Department of Mathematics and the College
Nikita Rozenblyum’s research involves algebraic geometry and topology, particularly algebro-geometric and homotopical structures arising from quantum field theory and representation theory. In joint work with Dennis Gaitsgory, he developed a general version of Grothendieck-Serre duality and deformation theory in the context of derived algebraic geometry. In addition, a major theme in his work is the relationship between global invariants of algebraic varieties (or smooth manifolds) and local data. For example, in his doctoral thesis he gives a local description of D-modules on the moduli space of G-bundles on an algebraic curve (a central object in the Geometric Langlands program), using his work on derived algebraic geometry with Gaitsgory and the theory of chiral algebras introduced by Alexander Beilinson and Vladimir Drinfeld, both of whom are currently professors of mathematics at the University of Chicago.

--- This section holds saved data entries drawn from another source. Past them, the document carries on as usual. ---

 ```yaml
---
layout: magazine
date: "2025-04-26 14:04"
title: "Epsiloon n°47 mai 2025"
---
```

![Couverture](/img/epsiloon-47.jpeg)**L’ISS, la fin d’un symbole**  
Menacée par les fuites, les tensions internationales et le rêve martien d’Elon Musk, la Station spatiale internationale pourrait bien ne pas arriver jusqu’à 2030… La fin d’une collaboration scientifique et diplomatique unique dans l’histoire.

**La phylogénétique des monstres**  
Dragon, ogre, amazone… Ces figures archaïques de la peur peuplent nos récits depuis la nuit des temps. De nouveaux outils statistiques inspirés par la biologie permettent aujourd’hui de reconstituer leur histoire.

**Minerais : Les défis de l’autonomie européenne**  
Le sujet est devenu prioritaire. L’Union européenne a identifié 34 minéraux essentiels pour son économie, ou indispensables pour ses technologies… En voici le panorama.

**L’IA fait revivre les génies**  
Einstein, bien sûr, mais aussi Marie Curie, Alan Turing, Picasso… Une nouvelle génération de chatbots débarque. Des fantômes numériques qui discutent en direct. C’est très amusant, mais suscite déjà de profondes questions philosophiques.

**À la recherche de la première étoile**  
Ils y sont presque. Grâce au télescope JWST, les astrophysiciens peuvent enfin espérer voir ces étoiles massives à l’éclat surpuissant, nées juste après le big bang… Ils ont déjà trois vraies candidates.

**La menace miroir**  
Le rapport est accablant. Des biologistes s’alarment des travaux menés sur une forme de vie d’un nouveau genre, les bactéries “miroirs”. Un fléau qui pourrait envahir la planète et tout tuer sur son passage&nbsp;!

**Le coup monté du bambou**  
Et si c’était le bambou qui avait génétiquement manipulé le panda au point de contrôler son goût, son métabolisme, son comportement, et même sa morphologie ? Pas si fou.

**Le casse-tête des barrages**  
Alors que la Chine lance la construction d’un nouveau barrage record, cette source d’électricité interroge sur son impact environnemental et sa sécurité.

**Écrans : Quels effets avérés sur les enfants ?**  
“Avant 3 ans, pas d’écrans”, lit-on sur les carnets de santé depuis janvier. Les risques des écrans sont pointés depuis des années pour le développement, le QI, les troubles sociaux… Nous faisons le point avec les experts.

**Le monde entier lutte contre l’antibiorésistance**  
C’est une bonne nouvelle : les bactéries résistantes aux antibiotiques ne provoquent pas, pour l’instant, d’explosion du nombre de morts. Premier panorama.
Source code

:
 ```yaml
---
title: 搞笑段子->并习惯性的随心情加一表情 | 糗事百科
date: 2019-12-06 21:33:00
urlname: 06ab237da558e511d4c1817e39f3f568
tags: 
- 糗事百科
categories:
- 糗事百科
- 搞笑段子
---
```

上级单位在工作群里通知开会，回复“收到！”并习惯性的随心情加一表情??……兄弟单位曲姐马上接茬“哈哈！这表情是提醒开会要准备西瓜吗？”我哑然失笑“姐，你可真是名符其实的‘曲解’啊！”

Rozenblyum received a National Science Foundation Graduate Research Fellowship, for study in the mathematical sciences, and a Simons Postdoctoral Fellowship from Northwestern University.
Rozenblyum earned a BA in mathematics, summa cum laude, from Harvard University, followed by a PhD in mathematics from the Massachusetts Institute of Technology.
Rozenblyum joined the University of Chicago faculty in 2014.